### Aim of the task
Locate the string "extended" throughout the material and copy every line in which it occurs.
============
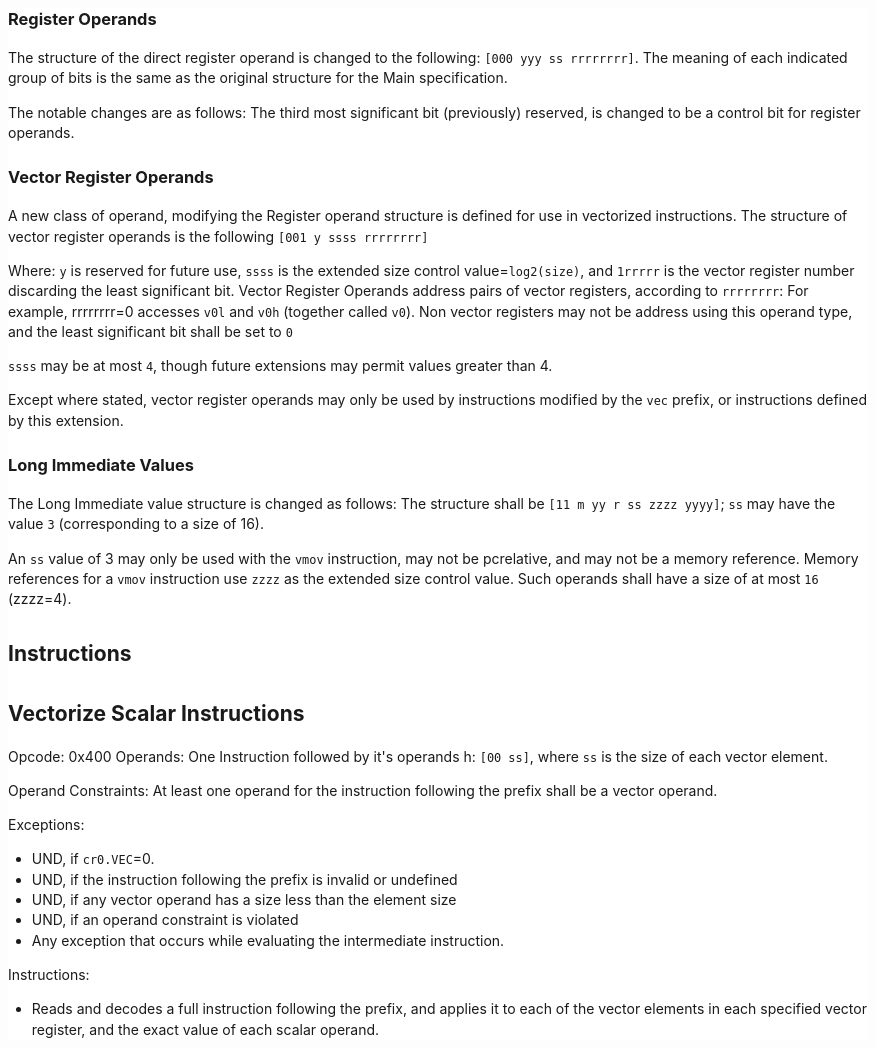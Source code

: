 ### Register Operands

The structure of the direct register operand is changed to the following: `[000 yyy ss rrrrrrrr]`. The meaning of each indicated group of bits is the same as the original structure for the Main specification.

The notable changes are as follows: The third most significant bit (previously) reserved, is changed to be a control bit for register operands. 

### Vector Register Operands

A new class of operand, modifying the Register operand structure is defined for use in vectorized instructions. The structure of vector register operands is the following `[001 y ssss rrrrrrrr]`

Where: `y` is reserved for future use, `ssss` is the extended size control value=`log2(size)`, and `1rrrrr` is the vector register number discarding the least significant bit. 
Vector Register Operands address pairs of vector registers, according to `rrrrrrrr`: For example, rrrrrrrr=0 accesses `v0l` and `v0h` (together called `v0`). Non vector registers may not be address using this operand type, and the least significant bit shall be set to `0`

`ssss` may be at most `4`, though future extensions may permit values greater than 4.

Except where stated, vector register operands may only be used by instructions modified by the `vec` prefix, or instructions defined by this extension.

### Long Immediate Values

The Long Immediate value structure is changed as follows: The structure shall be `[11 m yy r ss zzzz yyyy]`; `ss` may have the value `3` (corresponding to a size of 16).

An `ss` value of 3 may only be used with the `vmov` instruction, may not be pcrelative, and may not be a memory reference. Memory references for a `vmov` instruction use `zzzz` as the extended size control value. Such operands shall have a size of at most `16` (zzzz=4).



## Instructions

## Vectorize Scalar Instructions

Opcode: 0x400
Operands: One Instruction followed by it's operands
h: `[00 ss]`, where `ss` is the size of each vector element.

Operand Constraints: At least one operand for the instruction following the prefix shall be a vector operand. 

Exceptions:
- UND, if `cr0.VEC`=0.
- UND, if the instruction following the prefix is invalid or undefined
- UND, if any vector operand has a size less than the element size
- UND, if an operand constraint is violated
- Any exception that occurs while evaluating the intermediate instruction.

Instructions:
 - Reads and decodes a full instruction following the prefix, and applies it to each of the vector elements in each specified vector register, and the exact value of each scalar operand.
============
### Response box
Where: `y` is reserved for future use, `ssss` is the extended size control value=`log2(size)`, and `1rrrrr` is the vector register number discarding the least significant bit. 
An `ss` value of 3 may only be used with the `vmov` instruction, may not be pcrelative, and may not be a memory reference. Memory references for a `vmov` instruction use `zzzz` as the extended size control value. Such operands shall have a size of at most `16` (zzzz=4).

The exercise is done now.